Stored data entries
____________________

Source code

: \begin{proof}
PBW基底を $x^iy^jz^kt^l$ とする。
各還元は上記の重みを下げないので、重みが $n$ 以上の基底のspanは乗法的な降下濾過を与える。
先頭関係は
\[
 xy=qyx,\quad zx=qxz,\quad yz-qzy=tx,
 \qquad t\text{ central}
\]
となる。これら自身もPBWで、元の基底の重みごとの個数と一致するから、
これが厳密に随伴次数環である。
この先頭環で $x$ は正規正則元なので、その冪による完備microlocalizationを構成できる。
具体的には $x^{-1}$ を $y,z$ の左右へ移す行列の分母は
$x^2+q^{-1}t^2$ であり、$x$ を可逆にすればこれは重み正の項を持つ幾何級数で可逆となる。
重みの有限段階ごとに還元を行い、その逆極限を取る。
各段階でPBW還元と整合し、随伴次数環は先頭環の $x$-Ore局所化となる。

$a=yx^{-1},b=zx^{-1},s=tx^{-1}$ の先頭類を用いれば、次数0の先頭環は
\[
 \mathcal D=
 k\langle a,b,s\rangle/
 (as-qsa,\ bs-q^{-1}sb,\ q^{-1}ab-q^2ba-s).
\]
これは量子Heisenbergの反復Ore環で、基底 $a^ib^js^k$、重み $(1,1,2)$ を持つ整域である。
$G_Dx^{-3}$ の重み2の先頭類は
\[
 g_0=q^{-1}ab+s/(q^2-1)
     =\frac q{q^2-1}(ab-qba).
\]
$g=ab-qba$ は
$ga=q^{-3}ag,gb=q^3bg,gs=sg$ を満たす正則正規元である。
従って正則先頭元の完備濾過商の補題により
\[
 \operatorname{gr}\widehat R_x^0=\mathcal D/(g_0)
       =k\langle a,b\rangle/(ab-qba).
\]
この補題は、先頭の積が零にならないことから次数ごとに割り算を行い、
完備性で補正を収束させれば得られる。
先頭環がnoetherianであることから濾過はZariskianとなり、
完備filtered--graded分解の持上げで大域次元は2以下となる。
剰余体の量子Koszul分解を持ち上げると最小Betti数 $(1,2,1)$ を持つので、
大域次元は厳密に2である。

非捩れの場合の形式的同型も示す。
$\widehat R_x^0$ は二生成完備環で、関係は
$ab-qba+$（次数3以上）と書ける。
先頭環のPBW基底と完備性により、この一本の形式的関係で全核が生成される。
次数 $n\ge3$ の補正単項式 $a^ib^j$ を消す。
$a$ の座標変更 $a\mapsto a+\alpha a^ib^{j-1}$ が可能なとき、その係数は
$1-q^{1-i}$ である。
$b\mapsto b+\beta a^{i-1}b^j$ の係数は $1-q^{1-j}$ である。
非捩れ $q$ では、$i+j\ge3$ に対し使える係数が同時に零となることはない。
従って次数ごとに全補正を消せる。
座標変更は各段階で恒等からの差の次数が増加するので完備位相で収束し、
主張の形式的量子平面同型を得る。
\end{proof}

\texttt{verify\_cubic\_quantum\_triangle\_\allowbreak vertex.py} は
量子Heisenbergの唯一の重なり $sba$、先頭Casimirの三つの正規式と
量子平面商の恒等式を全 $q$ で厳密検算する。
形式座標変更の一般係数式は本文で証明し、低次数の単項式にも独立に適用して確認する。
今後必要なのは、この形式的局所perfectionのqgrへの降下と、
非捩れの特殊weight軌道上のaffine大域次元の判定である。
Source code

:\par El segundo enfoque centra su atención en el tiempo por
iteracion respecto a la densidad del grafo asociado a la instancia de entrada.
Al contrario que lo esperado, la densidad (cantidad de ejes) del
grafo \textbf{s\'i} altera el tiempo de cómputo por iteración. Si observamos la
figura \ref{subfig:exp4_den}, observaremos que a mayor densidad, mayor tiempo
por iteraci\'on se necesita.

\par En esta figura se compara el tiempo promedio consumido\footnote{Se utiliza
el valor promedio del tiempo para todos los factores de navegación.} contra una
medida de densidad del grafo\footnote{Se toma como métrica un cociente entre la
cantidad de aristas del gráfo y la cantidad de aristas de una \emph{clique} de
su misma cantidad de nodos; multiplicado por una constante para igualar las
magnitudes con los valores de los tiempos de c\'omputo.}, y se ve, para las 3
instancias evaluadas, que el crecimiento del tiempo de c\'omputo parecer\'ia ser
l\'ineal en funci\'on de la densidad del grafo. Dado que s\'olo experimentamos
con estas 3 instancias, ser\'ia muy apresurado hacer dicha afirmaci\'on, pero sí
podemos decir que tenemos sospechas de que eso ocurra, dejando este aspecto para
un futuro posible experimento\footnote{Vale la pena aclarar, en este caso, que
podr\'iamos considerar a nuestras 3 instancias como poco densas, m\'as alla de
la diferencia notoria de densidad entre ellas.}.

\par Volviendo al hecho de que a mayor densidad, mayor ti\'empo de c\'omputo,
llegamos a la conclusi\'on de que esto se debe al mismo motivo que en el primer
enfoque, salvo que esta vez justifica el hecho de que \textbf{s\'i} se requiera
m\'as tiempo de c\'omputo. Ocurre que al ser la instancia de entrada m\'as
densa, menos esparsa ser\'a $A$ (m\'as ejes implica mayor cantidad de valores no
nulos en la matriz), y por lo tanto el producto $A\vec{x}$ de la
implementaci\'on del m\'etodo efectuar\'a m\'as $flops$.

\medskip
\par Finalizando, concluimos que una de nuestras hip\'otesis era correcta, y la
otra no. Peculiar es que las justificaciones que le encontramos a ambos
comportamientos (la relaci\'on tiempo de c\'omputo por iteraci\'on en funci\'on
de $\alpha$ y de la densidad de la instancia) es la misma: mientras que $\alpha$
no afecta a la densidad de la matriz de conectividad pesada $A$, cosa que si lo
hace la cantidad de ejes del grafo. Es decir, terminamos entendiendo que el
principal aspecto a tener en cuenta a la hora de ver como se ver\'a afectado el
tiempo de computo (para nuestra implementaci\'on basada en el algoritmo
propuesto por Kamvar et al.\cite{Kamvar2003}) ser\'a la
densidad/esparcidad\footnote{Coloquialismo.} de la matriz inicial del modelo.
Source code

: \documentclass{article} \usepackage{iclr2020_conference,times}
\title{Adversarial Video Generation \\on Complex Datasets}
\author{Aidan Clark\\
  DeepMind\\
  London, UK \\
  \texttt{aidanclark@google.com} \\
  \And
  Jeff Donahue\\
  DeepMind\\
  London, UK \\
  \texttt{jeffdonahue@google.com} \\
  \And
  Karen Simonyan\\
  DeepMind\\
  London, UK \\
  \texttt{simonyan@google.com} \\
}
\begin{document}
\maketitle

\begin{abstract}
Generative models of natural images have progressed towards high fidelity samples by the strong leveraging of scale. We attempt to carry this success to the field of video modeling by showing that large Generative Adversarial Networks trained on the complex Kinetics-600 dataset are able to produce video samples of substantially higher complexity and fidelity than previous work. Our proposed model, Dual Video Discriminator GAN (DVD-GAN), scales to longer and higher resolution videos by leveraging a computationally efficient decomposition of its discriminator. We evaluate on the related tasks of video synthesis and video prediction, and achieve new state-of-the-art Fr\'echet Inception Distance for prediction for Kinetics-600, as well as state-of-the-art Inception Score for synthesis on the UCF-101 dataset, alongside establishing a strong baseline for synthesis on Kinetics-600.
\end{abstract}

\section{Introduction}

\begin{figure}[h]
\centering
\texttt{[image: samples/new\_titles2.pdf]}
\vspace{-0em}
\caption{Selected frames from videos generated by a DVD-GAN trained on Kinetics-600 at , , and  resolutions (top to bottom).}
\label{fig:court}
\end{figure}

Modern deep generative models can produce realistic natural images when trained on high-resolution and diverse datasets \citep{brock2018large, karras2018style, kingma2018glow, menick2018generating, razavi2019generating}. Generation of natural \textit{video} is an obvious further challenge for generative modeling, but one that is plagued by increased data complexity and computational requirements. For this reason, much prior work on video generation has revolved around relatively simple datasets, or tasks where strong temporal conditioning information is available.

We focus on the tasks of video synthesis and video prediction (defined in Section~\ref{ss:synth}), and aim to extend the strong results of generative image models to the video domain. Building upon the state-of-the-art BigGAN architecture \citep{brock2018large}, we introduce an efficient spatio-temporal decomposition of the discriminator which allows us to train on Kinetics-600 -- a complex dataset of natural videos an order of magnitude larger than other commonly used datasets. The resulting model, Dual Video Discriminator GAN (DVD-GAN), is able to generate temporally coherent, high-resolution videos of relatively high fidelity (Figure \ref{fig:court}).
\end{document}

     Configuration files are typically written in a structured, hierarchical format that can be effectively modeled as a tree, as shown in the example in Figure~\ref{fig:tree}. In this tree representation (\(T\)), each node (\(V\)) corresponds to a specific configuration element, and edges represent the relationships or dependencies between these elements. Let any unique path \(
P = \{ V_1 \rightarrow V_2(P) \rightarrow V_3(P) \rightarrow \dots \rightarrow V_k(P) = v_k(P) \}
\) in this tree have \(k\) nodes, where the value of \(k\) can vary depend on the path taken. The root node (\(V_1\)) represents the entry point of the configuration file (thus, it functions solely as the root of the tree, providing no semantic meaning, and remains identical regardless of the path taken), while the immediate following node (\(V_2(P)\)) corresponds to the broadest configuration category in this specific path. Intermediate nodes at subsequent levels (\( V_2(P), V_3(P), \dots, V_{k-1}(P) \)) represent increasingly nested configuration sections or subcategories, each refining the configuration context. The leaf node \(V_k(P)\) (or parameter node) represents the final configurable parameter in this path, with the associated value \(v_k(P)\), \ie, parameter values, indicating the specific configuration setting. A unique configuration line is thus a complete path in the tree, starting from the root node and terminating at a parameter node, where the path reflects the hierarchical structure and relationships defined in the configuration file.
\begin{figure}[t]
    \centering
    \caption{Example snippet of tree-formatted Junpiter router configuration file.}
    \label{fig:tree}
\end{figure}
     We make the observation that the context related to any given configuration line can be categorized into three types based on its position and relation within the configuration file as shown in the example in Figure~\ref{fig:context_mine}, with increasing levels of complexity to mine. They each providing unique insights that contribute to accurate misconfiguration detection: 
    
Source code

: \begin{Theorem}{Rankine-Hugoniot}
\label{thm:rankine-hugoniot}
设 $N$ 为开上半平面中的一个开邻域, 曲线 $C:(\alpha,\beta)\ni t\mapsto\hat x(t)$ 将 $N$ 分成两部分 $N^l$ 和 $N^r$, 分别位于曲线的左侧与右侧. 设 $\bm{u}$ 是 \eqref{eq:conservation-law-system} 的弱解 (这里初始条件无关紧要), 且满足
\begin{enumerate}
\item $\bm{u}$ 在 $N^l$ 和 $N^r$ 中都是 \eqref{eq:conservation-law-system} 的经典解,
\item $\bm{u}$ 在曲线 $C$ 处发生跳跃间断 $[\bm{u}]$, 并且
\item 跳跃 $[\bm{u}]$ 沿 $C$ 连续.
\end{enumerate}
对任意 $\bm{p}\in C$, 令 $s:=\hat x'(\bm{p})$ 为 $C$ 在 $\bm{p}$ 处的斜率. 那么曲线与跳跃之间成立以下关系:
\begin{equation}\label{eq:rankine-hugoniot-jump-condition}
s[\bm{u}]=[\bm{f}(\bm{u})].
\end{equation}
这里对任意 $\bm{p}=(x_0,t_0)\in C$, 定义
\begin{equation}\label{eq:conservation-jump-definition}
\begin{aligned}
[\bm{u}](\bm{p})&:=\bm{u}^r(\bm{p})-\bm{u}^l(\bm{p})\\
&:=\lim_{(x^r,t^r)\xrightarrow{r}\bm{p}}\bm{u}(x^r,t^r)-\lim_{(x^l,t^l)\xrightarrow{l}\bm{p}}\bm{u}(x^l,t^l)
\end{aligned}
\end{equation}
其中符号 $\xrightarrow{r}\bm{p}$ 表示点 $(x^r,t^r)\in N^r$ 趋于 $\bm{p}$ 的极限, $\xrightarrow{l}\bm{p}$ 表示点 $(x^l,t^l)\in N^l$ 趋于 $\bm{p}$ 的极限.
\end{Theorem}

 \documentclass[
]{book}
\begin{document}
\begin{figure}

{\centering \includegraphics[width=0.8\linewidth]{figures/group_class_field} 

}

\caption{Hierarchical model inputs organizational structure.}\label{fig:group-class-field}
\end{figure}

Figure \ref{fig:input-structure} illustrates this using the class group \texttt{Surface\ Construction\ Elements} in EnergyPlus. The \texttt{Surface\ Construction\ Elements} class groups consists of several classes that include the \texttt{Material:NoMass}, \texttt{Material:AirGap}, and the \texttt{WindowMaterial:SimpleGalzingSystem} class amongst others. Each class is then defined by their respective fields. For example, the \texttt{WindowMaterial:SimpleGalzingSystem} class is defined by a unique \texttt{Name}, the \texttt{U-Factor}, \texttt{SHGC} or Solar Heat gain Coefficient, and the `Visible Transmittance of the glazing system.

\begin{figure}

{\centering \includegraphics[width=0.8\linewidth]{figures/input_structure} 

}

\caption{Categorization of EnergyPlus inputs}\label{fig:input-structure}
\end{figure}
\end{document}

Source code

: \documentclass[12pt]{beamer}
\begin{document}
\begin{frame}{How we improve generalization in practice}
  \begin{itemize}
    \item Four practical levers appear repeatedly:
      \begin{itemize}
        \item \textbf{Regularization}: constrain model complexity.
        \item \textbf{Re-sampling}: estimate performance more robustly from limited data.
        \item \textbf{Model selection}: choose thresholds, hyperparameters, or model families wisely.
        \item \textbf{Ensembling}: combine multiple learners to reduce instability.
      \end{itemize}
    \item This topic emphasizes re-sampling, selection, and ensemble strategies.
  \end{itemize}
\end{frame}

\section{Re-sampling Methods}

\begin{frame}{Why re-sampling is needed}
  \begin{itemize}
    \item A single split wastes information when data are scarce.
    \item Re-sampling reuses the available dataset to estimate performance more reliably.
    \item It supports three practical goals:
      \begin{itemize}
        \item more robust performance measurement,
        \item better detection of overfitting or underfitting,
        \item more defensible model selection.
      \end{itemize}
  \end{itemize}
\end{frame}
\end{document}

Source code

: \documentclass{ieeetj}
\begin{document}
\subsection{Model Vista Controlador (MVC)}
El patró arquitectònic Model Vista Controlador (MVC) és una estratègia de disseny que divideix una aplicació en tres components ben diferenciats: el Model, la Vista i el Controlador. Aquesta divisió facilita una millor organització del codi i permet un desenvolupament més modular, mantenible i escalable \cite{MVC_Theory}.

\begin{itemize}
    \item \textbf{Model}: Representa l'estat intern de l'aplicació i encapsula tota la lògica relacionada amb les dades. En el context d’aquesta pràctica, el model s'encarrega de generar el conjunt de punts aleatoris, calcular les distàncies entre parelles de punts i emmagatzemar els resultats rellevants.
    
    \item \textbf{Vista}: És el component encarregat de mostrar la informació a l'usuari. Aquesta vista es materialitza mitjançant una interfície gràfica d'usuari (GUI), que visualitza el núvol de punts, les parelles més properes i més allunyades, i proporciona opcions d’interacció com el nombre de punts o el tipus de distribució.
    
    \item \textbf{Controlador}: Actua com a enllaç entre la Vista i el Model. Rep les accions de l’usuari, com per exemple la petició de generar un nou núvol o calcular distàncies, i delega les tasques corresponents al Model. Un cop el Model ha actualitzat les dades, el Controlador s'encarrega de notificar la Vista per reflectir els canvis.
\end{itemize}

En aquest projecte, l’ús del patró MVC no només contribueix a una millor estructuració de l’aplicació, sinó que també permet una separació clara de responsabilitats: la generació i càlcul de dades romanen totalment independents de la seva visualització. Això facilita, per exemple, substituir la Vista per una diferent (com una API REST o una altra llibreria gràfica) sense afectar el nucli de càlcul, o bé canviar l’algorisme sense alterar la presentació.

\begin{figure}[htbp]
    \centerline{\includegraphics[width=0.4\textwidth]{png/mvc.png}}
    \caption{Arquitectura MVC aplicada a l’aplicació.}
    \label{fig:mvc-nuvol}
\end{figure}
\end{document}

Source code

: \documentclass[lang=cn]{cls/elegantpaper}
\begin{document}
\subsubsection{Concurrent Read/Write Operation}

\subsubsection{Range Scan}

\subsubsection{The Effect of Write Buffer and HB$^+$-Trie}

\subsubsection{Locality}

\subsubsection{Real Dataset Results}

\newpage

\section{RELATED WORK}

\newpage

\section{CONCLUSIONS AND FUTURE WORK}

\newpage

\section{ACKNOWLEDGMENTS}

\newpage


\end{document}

____________________

TASK DETAILS: Say how many lines in the records contain the string "trained". No other text is needed.

ANSWER FOR THIS EXERCISE: 3